2. One-way transmission of information between practice and ASC. One of the main problems with surgery center scheduling is that information is “thrown over the wall” from the practice to the ASC, Mr. Riemenschneider says. This means that once the ASC receives scheduling information from the practice, the practice doesn’t see how the and may not be able to check for errors.
“There’s no visibility into the schedule from the time it was originally scheduled to the day of the case,” Mr. Riemenschneider says. “If there’s a mistake, no one is going to pick up on it.” He says an online scheduling system can help surgery centers and practice catch mistakes, because both parties are able to access the schedule and check for errors after the information has been entered.

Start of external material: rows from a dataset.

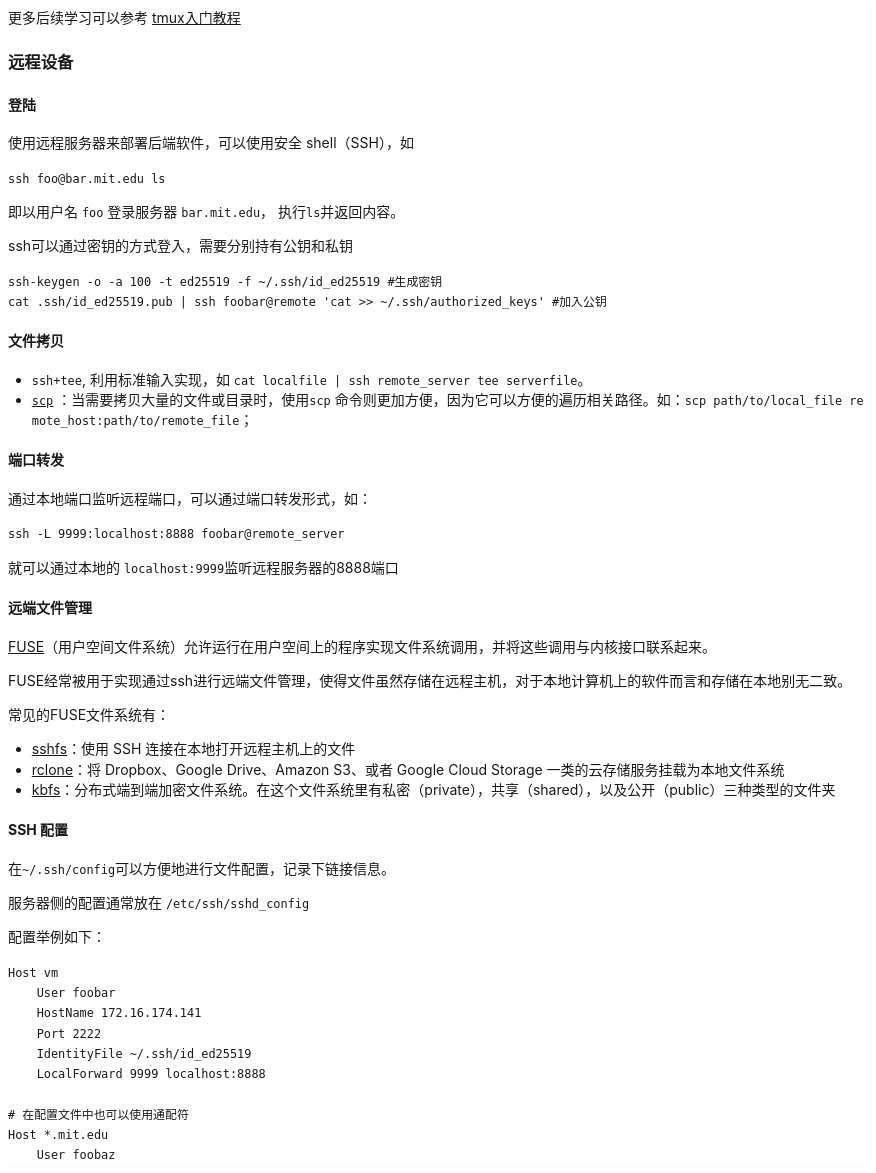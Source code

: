 更多后续学习可以参考 [tmux入门教程](https://www.hamvocke.com/blog/a-quick-and-easy-guide-to-tmux/) 

### 远程设备

#### 登陆

使用远程服务器来部署后端软件，可以使用安全 shell（SSH），如

```
ssh foo@bar.mit.edu ls
```

即以用户名 `foo` 登录服务器 `bar.mit.edu`， 执行`ls`并返回内容。

ssh可以通过密钥的方式登入，需要分别持有公钥和私钥

```
ssh-keygen -o -a 100 -t ed25519 -f ~/.ssh/id_ed25519 #生成密钥
cat .ssh/id_ed25519.pub | ssh foobar@remote 'cat >> ~/.ssh/authorized_keys' #加入公钥
```

#### 文件拷贝

- `ssh+tee`, 利用标准输入实现，如 `cat localfile | ssh remote_server tee serverfile`。
- [`scp`](https://www.man7.org/linux/man-pages/man1/scp.1.html) ：当需要拷贝大量的文件或目录时，使用`scp` 命令则更加方便，因为它可以方便的遍历相关路径。如：`scp path/to/local_file remote_host:path/to/remote_file`；

#### 端口转发

通过本地端口监听远程端口，可以通过端口转发形式，如：

 `ssh -L 9999:localhost:8888 foobar@remote_server` 

就可以通过本地的 `localhost:9999`监听远程服务器的8888端口

#### 远端文件管理

[FUSE](https://en.wikipedia.org/wiki/Filesystem_in_Userspace)（用户空间文件系统）允许运行在用户空间上的程序实现文件系统调用，并将这些调用与内核接口联系起来。

FUSE经常被用于实现通过ssh进行远端文件管理，使得文件虽然存储在远程主机，对于本地计算机上的软件而言和存储在本地别无二致。

常见的FUSE文件系统有：

- [sshfs](https://github.com/libfuse/sshfs)：使用 SSH 连接在本地打开远程主机上的文件
- [rclone](https://rclone.org/commands/rclone_mount/)：将 Dropbox、Google Drive、Amazon S3、或者 Google Cloud Storage 一类的云存储服务挂载为本地文件系统
- [kbfs](https://keybase.io/docs/kbfs)：分布式端到端加密文件系统。在这个文件系统里有私密（private），共享（shared），以及公开（public）三种类型的文件夹

#### SSH 配置

在`~/.ssh/config`可以方便地进行文件配置，记录下链接信息。

服务器侧的配置通常放在 `/etc/ssh/sshd_config`

配置举例如下：

```
Host vm
    User foobar
    HostName 172.16.174.141
    Port 2222
    IdentityFile ~/.ssh/id_ed25519
    LocalForward 9999 localhost:8888

# 在配置文件中也可以使用通配符
Host *.mit.edu
    User foobaz
```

3. Wrong procedure or omission of a second procedure. Mr. Riemenschneider has seen schedulers enter the wrong procedure into the ASC schedule — a mistake that can often necessitate a case cancellation. “There are a lot of procedures, and they can be very similar within the same specialty,” he says. If a scheduler is entering many procedures every week, he or she is bound to slip up and enter the wrong procedure occasionally, he says. Procedures should be verified after they are scheduled to make sure the ASC or practice catches the error before the day of surgery.
4. Missed faxes. Missed faxes can easily cause scheduling errors in a surgery center if a staff member fails to notice a fax come in. If a case is moved or cancelled, the ASC may not realize until the day of surgery, when the physician doesn’t arrive at the facility for his or her case start. Mr. Riemenschneider recommends that ASCs try to replace fax machines with online scheduling to make sure faxes aren’t carried off or thrown away in a pile of other papers. “This also applies to the voicemail that was missed until it was too late,” he says.
5. Omission of necessary implants or special orders. Mr. Riemenschneider says one of the most common errors in ASC scheduling is the omission of implants or special orders for the case. If the surgery center needs to order an implant several days ahead of time to perform the case, the error might result in a costly case cancellation.
Mr. Riemenschneider says he recently worked with an ASC that did not receive the information necessary to order special lenses for the case. While the surgery center scheduling staff caught the error the day prior to surgery, the ASC had to overnight the lenses and therefore spend more money to avoid case cancellation. “If you look at incomplete information, you’ll often see that an implant or a special piece of equipment was omitted,” Mr. Riemenschneider says. “If this kind of information is missing up front, there’s no visibility and no one is going to pick up on it.”
6. Inaccurate payor information. Accurate payor information is essential to scheduling profitable cases. For example, the ASC staff may need payor information at the time of scheduling to make sure the center is in-network with the payor, Mr. Riemenschneider says. The center also needs to know whether the case involves a Medicare patient, in case the center is not certified to accept Medicare patients or the procedure is not covered by Medicare. Online scheduling systems can help ASCs improve payor information accuracy by creating “rules” that prevent the practice from scheduling a case with a Medicare patient if the ASC is not Medicare-certified.
7. Different schedules at the practice and ASC. Surgery centers and physician practices may not operate on the same schedule, Mr. Riemenschneider says. “Physician practices are often seeing patients past 5:00 p.m., and since many of the schedulers are nurses, their day may not slow down until the end of the day,” he says. If nurses feel rushed to enter information before the ASC closes for the day, they may make more mistakes and feel frustrated with the ASC’s scheduling process.
“It’s very important for the ASC scheduling process to be as convenient, effective and reliable as possible,” Mr. Riemenschneider says. “ASCs want scheduling with their facility to be the path of least resistance. They want it to be the [physician] office’s first choice.”